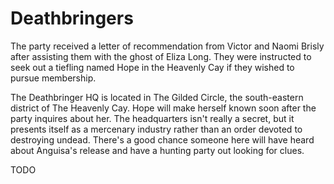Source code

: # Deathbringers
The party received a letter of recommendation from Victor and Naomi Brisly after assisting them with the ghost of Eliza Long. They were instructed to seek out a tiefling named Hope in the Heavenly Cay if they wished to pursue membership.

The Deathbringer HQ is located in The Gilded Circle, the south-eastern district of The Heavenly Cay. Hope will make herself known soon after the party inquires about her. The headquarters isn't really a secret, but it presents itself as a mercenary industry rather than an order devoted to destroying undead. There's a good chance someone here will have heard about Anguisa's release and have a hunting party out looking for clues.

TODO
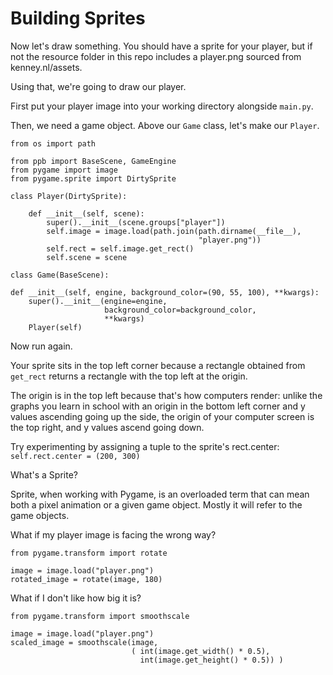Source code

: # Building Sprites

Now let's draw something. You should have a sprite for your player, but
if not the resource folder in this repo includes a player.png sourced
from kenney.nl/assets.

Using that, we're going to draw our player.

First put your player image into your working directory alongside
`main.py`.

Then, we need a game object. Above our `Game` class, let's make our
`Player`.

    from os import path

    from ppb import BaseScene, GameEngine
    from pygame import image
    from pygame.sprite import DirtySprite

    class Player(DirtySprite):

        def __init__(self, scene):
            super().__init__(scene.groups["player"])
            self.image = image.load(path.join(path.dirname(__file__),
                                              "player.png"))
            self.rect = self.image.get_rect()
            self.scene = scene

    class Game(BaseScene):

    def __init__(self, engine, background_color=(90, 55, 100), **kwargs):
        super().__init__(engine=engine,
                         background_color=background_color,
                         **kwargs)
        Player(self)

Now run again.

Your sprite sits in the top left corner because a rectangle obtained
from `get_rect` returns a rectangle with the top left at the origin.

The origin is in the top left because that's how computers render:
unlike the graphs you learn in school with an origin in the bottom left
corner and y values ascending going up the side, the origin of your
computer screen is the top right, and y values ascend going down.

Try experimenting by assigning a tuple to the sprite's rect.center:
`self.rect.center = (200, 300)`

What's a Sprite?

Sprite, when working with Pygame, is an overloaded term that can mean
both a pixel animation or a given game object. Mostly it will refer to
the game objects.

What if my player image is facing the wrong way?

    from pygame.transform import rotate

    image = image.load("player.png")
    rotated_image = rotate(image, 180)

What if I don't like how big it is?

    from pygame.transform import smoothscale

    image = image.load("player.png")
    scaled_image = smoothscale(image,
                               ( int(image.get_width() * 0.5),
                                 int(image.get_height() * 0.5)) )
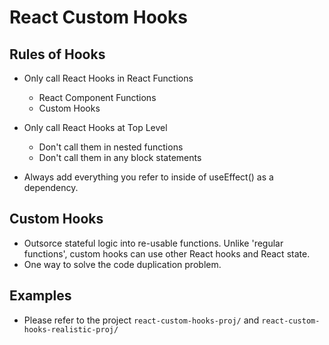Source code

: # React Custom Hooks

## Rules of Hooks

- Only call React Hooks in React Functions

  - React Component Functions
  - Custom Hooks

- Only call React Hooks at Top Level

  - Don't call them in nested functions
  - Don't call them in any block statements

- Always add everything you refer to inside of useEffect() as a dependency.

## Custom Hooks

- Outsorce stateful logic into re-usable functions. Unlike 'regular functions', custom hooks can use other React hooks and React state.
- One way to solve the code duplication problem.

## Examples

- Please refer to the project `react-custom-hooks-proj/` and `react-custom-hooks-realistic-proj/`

+++++

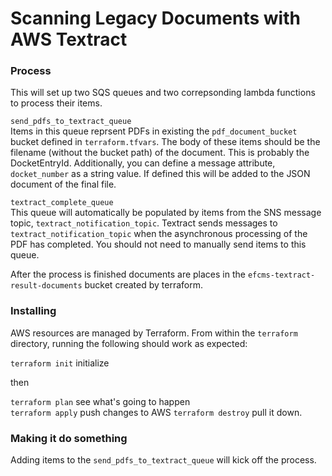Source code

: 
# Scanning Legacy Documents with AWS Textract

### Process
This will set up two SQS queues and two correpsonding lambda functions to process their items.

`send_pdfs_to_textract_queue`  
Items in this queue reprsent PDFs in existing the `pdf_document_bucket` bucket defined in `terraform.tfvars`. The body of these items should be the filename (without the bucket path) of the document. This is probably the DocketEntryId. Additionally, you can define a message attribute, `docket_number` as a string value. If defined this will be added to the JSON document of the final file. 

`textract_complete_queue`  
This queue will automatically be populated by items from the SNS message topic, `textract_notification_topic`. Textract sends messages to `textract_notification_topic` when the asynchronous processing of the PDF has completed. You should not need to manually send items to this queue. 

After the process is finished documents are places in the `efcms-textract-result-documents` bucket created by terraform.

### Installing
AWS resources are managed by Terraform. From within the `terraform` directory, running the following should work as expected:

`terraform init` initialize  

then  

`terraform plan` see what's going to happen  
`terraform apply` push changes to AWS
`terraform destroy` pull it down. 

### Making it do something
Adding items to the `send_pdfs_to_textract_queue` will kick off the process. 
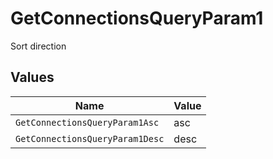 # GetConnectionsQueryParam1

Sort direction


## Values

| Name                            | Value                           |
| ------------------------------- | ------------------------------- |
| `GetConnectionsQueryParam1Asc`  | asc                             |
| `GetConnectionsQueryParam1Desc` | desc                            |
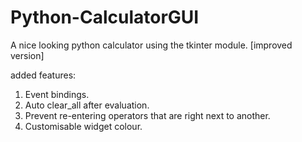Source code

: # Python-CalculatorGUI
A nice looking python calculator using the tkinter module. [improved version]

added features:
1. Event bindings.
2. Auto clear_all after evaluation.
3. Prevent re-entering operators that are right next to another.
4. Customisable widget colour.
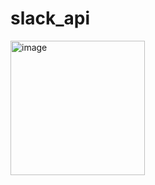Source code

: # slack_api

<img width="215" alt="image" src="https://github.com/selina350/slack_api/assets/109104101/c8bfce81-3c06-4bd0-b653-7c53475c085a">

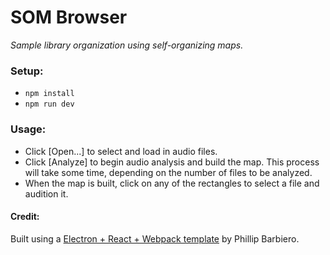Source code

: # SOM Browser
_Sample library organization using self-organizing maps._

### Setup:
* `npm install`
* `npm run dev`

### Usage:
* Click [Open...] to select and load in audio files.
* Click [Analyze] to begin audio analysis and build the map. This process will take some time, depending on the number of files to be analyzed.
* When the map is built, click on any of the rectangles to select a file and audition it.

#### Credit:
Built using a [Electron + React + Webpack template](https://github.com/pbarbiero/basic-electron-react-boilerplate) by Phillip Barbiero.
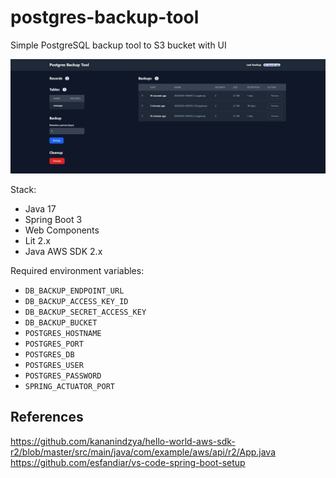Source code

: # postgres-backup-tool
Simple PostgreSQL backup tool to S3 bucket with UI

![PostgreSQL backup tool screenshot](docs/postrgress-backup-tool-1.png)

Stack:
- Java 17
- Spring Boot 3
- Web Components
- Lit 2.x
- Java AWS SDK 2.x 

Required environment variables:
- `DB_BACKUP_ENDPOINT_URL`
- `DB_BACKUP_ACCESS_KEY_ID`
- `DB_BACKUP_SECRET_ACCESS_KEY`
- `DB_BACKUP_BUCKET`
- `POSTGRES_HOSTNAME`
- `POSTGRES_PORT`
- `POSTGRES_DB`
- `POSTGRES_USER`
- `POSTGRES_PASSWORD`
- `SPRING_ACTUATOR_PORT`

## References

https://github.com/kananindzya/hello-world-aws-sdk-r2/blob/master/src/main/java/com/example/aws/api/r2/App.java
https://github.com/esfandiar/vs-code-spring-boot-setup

+++++

### WHAT YOU NEED TO DO
Your copy should hold only the lines above from the one containing "Adding items to" through the one containing "# SOM Browser", exactly as written and free of pictures.

### REPLY TO THE EXERCISE
Adding items to the `send_pdfs_to_textract_queue` will kick off the process. 
 # GetConnectionsQueryParam1

Sort direction


## Values

| Name                            | Value                           |
| ------------------------------- | ------------------------------- |
| `GetConnectionsQueryParam1Asc`  | asc                             |
| `GetConnectionsQueryParam1Desc` | desc                            |
Source code

: # Python-CalculatorGUI
A nice looking python calculator using the tkinter module. [improved version]

added features:
1. Event bindings.
2. Auto clear_all after evaluation.
3. Prevent re-entering operators that are right next to another.
4. Customisable widget colour.
Source code

: # slack_api

<img width="215" alt="image" src="https://github.com/selina350/slack_api/assets/109104101/c8bfce81-3c06-4bd0-b653-7c53475c085a">

Source code

: # SOM Browser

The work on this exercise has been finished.